Identification of Factors Associated With School Effectiveness With Data Mining Techniques: Testing a New Approach

Front Psychol. 2019 Nov 15:10:2583. doi: 10.3389/fpsyg.2019.02583. eCollection 2019.

Abstract

The study of school effectiveness and the identification of factors associated with it are growing fields of research in the education sciences. Moreover, from the perspective of data mining, great progress has been made in the development of algorithms for the modeling and identification of non-trivial information from massive databases. This work, which falls within this context, proposes an innovative approach for the identification and characterization of educational and organizational factors associated with high school effectiveness. Under a perspective of basic research, our aim is to study the suitability of decision trees, techniques inherent to data mining, to establish predictive models for school effectiveness. Based on the available Spanish sample of the PISA 2015 assessment, an indicator of the school effectiveness was obtained from the application of multilevel models with predictor variables of a contextual nature. After selecting high- and low-effectiveness schools in this first phase, the second phase of the study was carried out and consisted of the application of decision trees to identify school, teacher, and student factors associated with high and low effectiveness.
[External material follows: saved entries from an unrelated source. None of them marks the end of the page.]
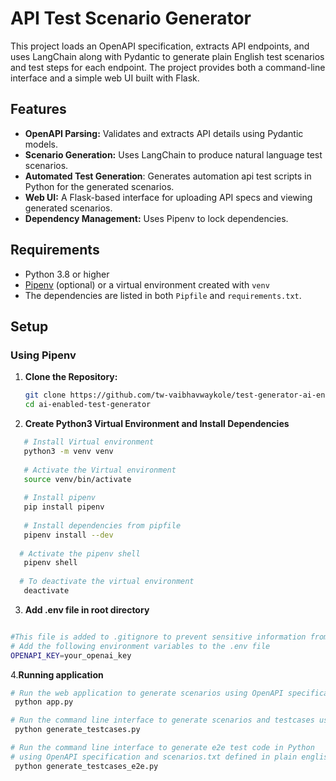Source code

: # API Test Scenario Generator

This project loads an OpenAPI specification, extracts API endpoints, and uses LangChain along with Pydantic to generate
plain English test scenarios and test steps for each endpoint. The project provides both a command-line interface and a
simple web UI built with Flask.

## Features

- **OpenAPI Parsing:** Validates and extracts API details using Pydantic models.
- **Scenario Generation:** Uses LangChain to produce natural language test scenarios.
- **Automated Test Generation**: Generates automation api test scripts in Python for the generated scenarios.
- **Web UI:** A Flask-based interface for uploading API specs and viewing generated scenarios.
- **Dependency Management:** Uses Pipenv to lock dependencies.

## Requirements

- Python 3.8 or higher
- [Pipenv](https://pipenv.pypa.io/en/latest/) (optional) or a virtual environment created with `venv`
- The dependencies are listed in both `Pipfile` and `requirements.txt`.

## Setup

### Using Pipenv

1. **Clone the Repository:**

   ```bash
   git clone https://github.com/tw-vaibhavwaykole/test-generator-ai-enabled.git 
   cd ai-enabled-test-generator
   ```
2. **Create Python3 Virtual Environment and Install Dependencies**

```bash
   # Install Virtual environment
   python3 -m venv venv
 
   # Activate the Virtual environment
   source venv/bin/activate
   
   # Install pipenv
   pip install pipenv
   
   # Install dependencies from pipfile   
   pipenv install --dev
   
  # Activate the pipenv shell
   pipenv shell
   
  # To deactivate the virtual environment
   deactivate   
   ```

3. **Add .env file in root directory**

```bash

#This file is added to .gitignore to prevent sensitive information from being pushed to the repository.
# Add the following environment variables to the .env file
OPENAPI_KEY=your_openai_key

```

4.**Running application**

```bash
# Run the web application to generate scenarios using OpenAPI specification.
 python app.py

# Run the command line interface to generate scenarios and testcases using OpenAPI specification.
 python generate_testcases.py 

# Run the command line interface to generate e2e test code in Python 
# using OpenAPI specification and scenarios.txt defined in plain english language.
 python generate_testcases_e2e.py 
```

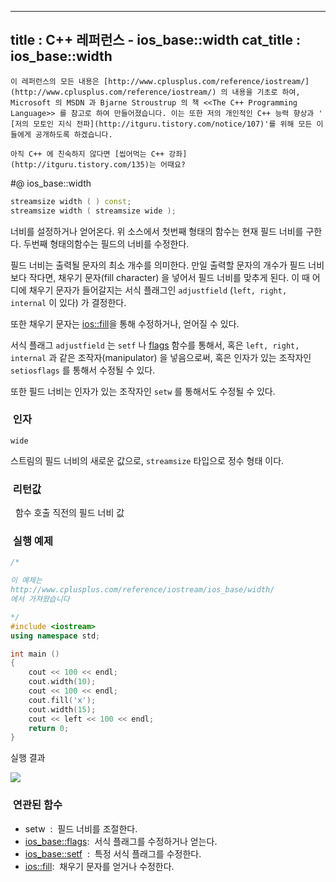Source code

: ----------------
title : C++ 레퍼런스 - ios_base::width
cat_title :  ios_base::width
--------------



```warning
이 레퍼런스의 모든 내용은 [http://www.cplusplus.com/reference/iostream/](http://www.cplusplus.com/reference/iostream/) 의 내용을 기초로 하여, Microsoft 의 MSDN 과 Bjarne Stroustrup 의 책 <<The C++ Programming Language>> 를 참고로 하여 만들어졌습니다. 이는 또한 저의 개인적인 C++ 능력 향상과 ' [저의 모토인 지식 전파](http://itguru.tistory.com/notice/107)'를 위해 모든 이들에게 공개하도록 하겠습니다.
```

```info
아직 C++ 에 친숙하지 않다면 [씹어먹는 C++ 강좌](http://itguru.tistory.com/135)는 어때요?
```

#@ ios_base::width

```cpp
streamsize width ( ) const;
streamsize width ( streamsize wide );
```


너비를 설정하거나 얻어온다.
위 소스에서 첫번째 형태의 함수는 현재 필드 너비를 구한다.
두번째 형태의함수는 필드의 너비를 수정한다.

필드 너비는 출력될 문자의 최소 개수를 의미한다. 만일 출력할 문자의 개수가 필드 너비보다 작다면, 채우기 문자(fill character) 을 넣어서 필드 너비를 맞추게 된다. 이 때 어디에 채우기 문자가 들어갈지는 서식 플래그인 `adjustfield` (`left, right, internal` 이 있다) 가 결정한다.

또한 채우기 문자는 [ios::fill](http://itguru.tistory.com/181)을 통해 수정하거나, 얻어질 수 있다.

서식 플래그 `adjustfield` 는 `setf` 나 [flags](http://itguru.tistory.com/153) 함수를 통해서, 혹은 `left, right, internal` 과 같은 조작자(manipulator) 을 넣음으로써, 혹은 인자가 있는 조작자인 `setiosflags` 를 통해서 수정될 수 있다.

또한 필드 너비는 인자가 있는 조작자인 `setw` 를 통해서도 수정될 수 있다.


###  인자


`wide`

스트림의 필드 너비의 새로운 값으로, `streamsize` 타입으로 정수 형태 이다.



###  리턴값


  함수 호출 직전의 필드 너비 값



###  실행 예제




```cpp
/*

이 예제는
http://www.cplusplus.com/reference/iostream/ios_base/width/
에서 가져왔습니다

*/
#include <iostream>
using namespace std;

int main ()
{
    cout << 100 << endl;
    cout.width(10);
    cout << 100 << endl;
    cout.fill('x');
    cout.width(15);
    cout << left << 100 << endl;
    return 0;
}
```


실행 결과


![](http://img1.daumcdn.net/thumb/R1920x0/?fname=http%3A%2F%2Fcfile23.uf.tistory.com%2Fimage%2F205F6A374E4BF4E1335046)




###  연관된 함수


* setw  :  필드 너비를 조절한다.
*  [ios_base::flags](http://itguru.tistory.com/153):  서식 플래그를 수정하거나 얻는다.
*  [ios_base::setf](http://itguru.tistory.com/155)  :  특정 서식 플래그를 수정한다.
*  [ios::fill](http://itguru.tistory.com/181):  채우기 문자를 얻거나 수정한다.
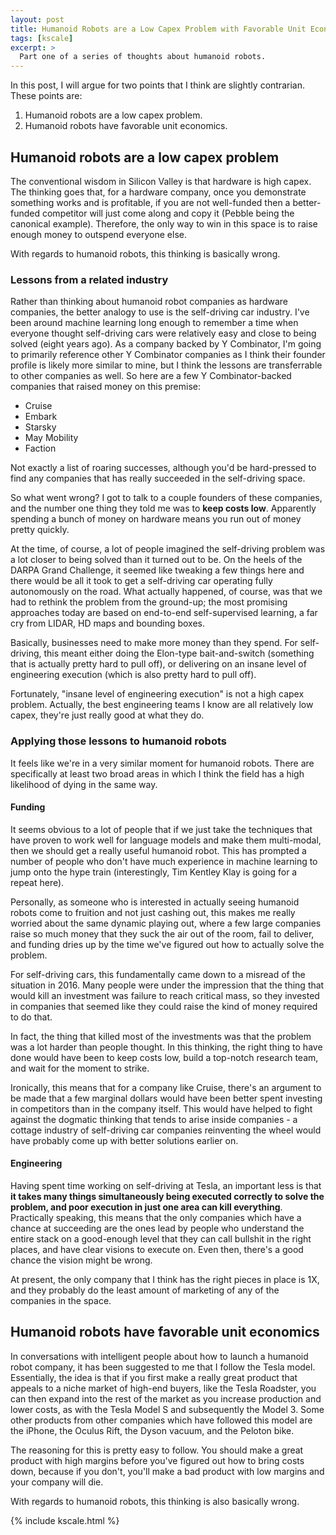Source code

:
 ```yaml
---
layout: post
title: Humanoid Robots are a Low Capex Problem with Favorable Unit Economics
tags: [kscale]
excerpt: >
  Part one of a series of thoughts about humanoid robots.
---
```


In this post, I will argue for two points that I think are slightly contrarian. These points are:

1. Humanoid robots are a low capex problem.
2. Humanoid robots have favorable unit economics.

## Humanoid robots are a low capex problem

The conventional wisdom in Silicon Valley is that hardware is high capex. The thinking goes that, for a hardware company, once you demonstrate something works and is profitable, if you are not well-funded then a better-funded competitor will just come along and copy it (Pebble being the canonical example). Therefore, the only way to win in this space is to raise enough money to outspend everyone else.

With regards to humanoid robots, this thinking is basically wrong.

### Lessons from a related industry

Rather than thinking about humanoid robot companies as hardware companies, the better analogy to use is the self-driving car industry. I've been around machine learning long enough to remember a time when everyone thought self-driving cars were relatively easy and close to being solved (eight years ago). As a company backed by Y Combinator, I'm going to primarily reference other Y Combinator companies as I think their founder profile is likely more similar to mine, but I think the lessons are transferrable to other companies as well. So here are a few Y Combinator-backed companies that raised money on this premise:

- Cruise
- Embark
- Starsky
- May Mobility
- Faction

Not exactly a list of roaring successes, although you'd be hard-pressed to find any companies that has really succeeded in the self-driving space.

So what went wrong? I got to talk to a couple founders of these companies, and the number one thing they told me was to **keep costs low**. Apparently spending a bunch of money on hardware means you run out of money pretty quickly.

At the time, of course, a lot of people imagined the self-driving problem was a lot closer to being solved than it turned out to be. On the heels of the DARPA Grand Challenge, it seemed like tweaking a few things here and there would be all it took to get a self-driving car operating fully autonomously on the road. What actually happened, of course, was that we had to rethink the problem from the ground-up; the most promising approaches today are based on end-to-end self-supervised learning, a far cry from LIDAR, HD maps and bounding boxes.

Basically, businesses need to make more money than they spend. For self-driving, this meant either doing the Elon-type bait-and-switch (something that is actually pretty hard to pull off), or delivering on an insane level of engineering execution (which is also pretty hard to pull off).

Fortunately, "insane level of engineering execution" is not a high capex problem. Actually, the best engineering teams I know are all relatively low capex, they're just really good at what they do.

### Applying those lessons to humanoid robots

It feels like we're in a very similar moment for humanoid robots. There are specifically at least two broad areas in which I think the field has a high likelihood of dying in the same way.

#### Funding

It seems obvious to a lot of people that if we just take the techniques that have proven to work well for language models and make them multi-modal, then we should get a really useful humanoid robot. This has prompted a number of people who don't have much experience in machine learning to jump onto the hype train (interestingly, Tim Kentley Klay is going for a repeat here).

Personally, as someone who is interested in actually seeing humanoid robots come to fruition and not just cashing out, this makes me really worried about the same dynamic playing out, where a few large companies raise so much money that they suck the air out of the room, fail to deliver, and funding dries up by the time we've figured out how to actually solve the problem.

For self-driving cars, this fundamentally came down to a misread of the situation in 2016. Many people were under the impression that the thing that would kill an investment was failure to reach critical mass, so they invested in companies that seemed like they could raise the kind of money required to do that.

In fact, the thing that killed most of the investments was that the problem was a lot harder than people thought. In this thinking, the right thing to have done would have been to keep costs low, build a top-notch research team, and wait for the moment to strike.

Ironically, this means that for a company like Cruise, there's an argument to be made that a few marginal dollars would have been better spent investing in competitors than in the company itself. This would have helped to fight against the dogmatic thinking that tends to arise inside companies - a cottage industry of self-driving car companies reinventing the wheel would have probably come up with better solutions earlier on.

#### Engineering

Having spent time working on self-driving at Tesla, an important less is that **it takes many things simultaneously being executed correctly to solve the problem, and poor execution in just one area can kill everything**. Practically speaking, this means that the only companies which have a chance at succeeding are the ones lead by people who understand the entire stack on a good-enough level that they can call bullshit in the right places, and have clear visions to execute on. Even then, there's a good chance the vision might be wrong.

At present, the only company that I think has the right pieces in place is 1X, and they probably do the least amount of marketing of any of the companies in the space.

## Humanoid robots have favorable unit economics

In conversations with intelligent people about how to launch a humanoid robot company, it has been suggested to me that I follow the Tesla model. Essentially, the idea is that if you first make a really great product that appeals to a niche market of high-end buyers, like the Tesla Roadster, you can then expand into the rest of the market as you increase production and lower costs, as with the Tesla Model S and subsequently the Model 3. Some other products from other companies which have followed this model are the iPhone, the Oculus Rift, the Dyson vacuum, and the Peloton bike.

The reasoning for this is pretty easy to follow. You should make a great product with high margins before you've figured out how to bring costs down, because if you don't, you'll make a bad product with low margins and your company will die.

With regards to humanoid robots, this thinking is also basically wrong.

{% include kscale.html %}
The C4.5 algorithm was calculated and, as a result, we obtained 120 different decision trees based on five determining factors (database used; stratification in the initial selection of schools; significance of the predictor variables of the models; use of items and/or scales; and use of the training or validated samples). The results show that the use of this kind of technique could be appropriate if mainly used with correctly pre-processed data that include the combined information available from all educational agents. This study represents a major breakthrough in the study of the factors associated with school effectiveness from a quantitative approach, since it proposes and provides a simple and appropriate procedure for modeling and establishing patterns. In doing so, it contributes to the development of knowledge in the field of school effectiveness that can help in educational decision-making.

Keywords: academic achievement; data mining; decision trees; large-scale assessment; school effectiveness.